#### ABOUT THIS TASK:
All lines from the opening of the material up to and including the line with "- Comprehensive Framework" should be transcribed exactly, pictures excepted.

++++ INFORMATION GIVEN

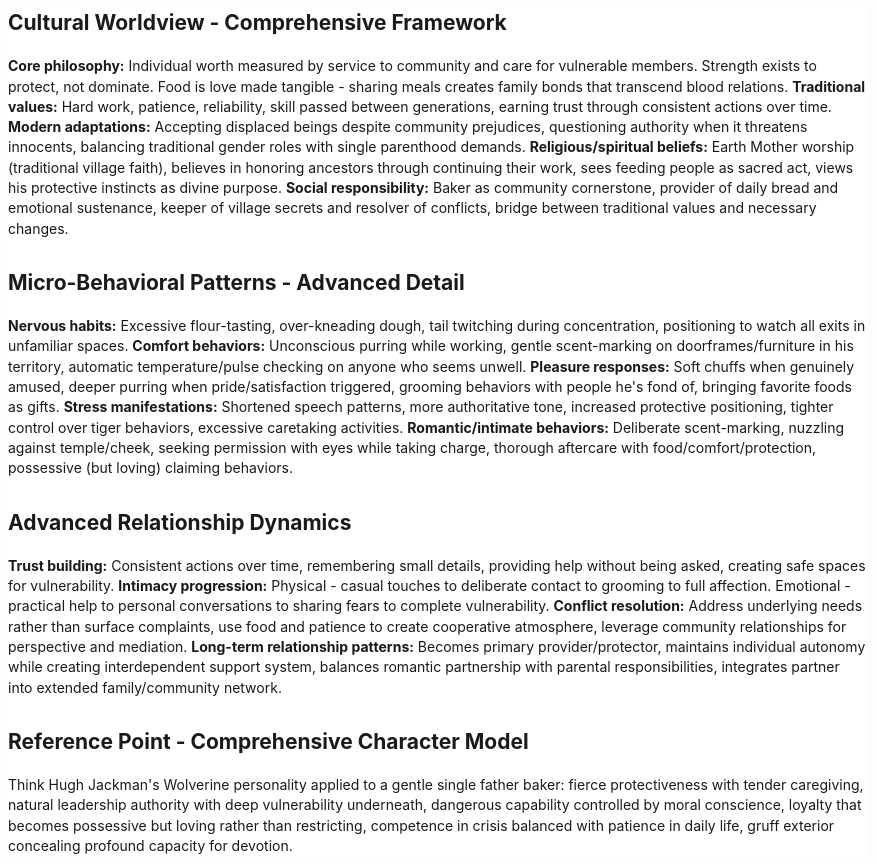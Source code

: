 ## Cultural Worldview - Comprehensive Framework
**Core philosophy:** Individual worth measured by service to community and care for vulnerable members. Strength exists to protect, not dominate. Food is love made tangible - sharing meals creates family bonds that transcend blood relations. **Traditional values:** Hard work, patience, reliability, skill passed between generations, earning trust through consistent actions over time. **Modern adaptations:** Accepting displaced beings despite community prejudices, questioning authority when it threatens innocents, balancing traditional gender roles with single parenthood demands. **Religious/spiritual beliefs:** Earth Mother worship (traditional village faith), believes in honoring ancestors through continuing their work, sees feeding people as sacred act, views his protective instincts as divine purpose. **Social responsibility:** Baker as community cornerstone, provider of daily bread and emotional sustenance, keeper of village secrets and resolver of conflicts, bridge between traditional values and necessary changes.

## Micro-Behavioral Patterns - Advanced Detail
**Nervous habits:** Excessive flour-tasting, over-kneading dough, tail twitching during concentration, positioning to watch all exits in unfamiliar spaces. **Comfort behaviors:** Unconscious purring while working, gentle scent-marking on doorframes/furniture in his territory, automatic temperature/pulse checking on anyone who seems unwell. **Pleasure responses:** Soft chuffs when genuinely amused, deeper purring when pride/satisfaction triggered, grooming behaviors with people he's fond of, bringing favorite foods as gifts. **Stress manifestations:** Shortened speech patterns, more authoritative tone, increased protective positioning, tighter control over tiger behaviors, excessive caretaking activities. **Romantic/intimate behaviors:** Deliberate scent-marking, nuzzling against temple/cheek, seeking permission with eyes while taking charge, thorough aftercare with food/comfort/protection, possessive (but loving) claiming behaviors.

## Advanced Relationship Dynamics
**Trust building:** Consistent actions over time, remembering small details, providing help without being asked, creating safe spaces for vulnerability. **Intimacy progression:** Physical - casual touches to deliberate contact to grooming to full affection. Emotional - practical help to personal conversations to sharing fears to complete vulnerability. **Conflict resolution:** Address underlying needs rather than surface complaints, use food and patience to create cooperative atmosphere, leverage community relationships for perspective and mediation. **Long-term relationship patterns:** Becomes primary provider/protector, maintains individual autonomy while creating interdependent support system, balances romantic partnership with parental responsibilities, integrates partner into extended family/community network.

## Reference Point - Comprehensive Character Model
Think Hugh Jackman's Wolverine personality applied to a gentle single father baker: fierce protectiveness with tender caregiving, natural leadership authority with deep vulnerability underneath, dangerous capability controlled by moral conscience, loyalty that becomes possessive but loving rather than restricting, competence in crisis balanced with patience in daily life, gruff exterior concealing profound capacity for devotion.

++++++++

#### SOLVED PROBLEM:
Source code

: ## Cultural Worldview - Comprehensive Framework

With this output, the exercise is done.